Harriet Jacobs, who calls herself Linda Brent in the narrative, was born into slavery to two enslaved Black people who, due to their light complexions, were referred to as mulattos. The family, which included her younger brother William, lived in relatively comfortable circumstances. Her grandmother Martha, a talented cook, baked and sold crackers, which allowed her to pay for her family’s clothing and set aside funds to purchase her children. When Martha’s owner died, his property, including his slaves, were divided among his heirs. Martha’s five children were split among the owner’s surviving children.
Martha loaned her $300 savings to her mistress on good faith, as the latter promised to pay her back soon. In recalling this memory, Harriet reminds the reader that slaves could not hold their own funds and that no debt to a slave was legally binding.

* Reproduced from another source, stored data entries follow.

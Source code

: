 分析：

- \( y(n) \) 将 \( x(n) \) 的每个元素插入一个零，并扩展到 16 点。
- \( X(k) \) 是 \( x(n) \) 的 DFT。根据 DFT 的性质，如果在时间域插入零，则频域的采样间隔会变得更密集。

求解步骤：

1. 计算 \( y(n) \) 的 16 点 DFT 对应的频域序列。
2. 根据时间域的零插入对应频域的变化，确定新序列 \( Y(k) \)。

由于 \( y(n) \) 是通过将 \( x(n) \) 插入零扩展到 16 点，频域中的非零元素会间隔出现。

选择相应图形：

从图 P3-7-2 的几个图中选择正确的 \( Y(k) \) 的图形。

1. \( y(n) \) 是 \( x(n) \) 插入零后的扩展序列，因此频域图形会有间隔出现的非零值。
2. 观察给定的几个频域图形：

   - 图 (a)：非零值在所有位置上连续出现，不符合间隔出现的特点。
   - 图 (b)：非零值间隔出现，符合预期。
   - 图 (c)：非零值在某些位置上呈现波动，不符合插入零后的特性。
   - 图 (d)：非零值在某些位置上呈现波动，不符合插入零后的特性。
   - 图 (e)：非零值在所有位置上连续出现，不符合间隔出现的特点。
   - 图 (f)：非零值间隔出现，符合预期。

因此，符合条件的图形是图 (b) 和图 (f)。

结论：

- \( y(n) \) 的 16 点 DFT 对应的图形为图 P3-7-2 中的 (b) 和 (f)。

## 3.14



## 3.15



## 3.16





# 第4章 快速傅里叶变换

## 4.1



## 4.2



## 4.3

Harriet’s mother was owned by the daughter of Martha’s owner’s wife. This daughter, a childhood friend of Harriet’s mother, promised her that Harriet and William would never suffer. When Harriet was six, her mother died, and her mistress cared for Harriet and William and taught Harriet how to read and write. However, when Harriet was 12, this mistress died and bequeathed her to her niece, Emily Flint, who was five years old.
William, who had been purchased by the Flints, grew to detest the family that owned him. During childhood, he struggled with understanding whom to view as the greater authority—the Flints or his father. Harriet’s and William’s father died a year after they had been bought.
In Dr. Flint’s household, slaves were barely fed. Harriet’s grandmother fed her, but when her owners found out, they threatened her with punishment for going to her grandmother’s house, so Martha would stand at her gate to hand off Harriet’s breakfast and dinner with haste. Meanwhile, the $300 that Martha had lent her mistress to purchase a silver candelabra was never repaid. The mistress died, and Dr. Flint, her son-in-law and executor, refused to acknowledge the debt. Additionally, Dr. Flint told Martha that, despite her mistress’s promise to free her upon her death, she would, in fact, be sold during a private sale. He chose this method to spare her the indignity of being put on an auction block. Martha refused this offer, insisting that the public, which respected her, should see that Dr. Flint was putting her up for auction.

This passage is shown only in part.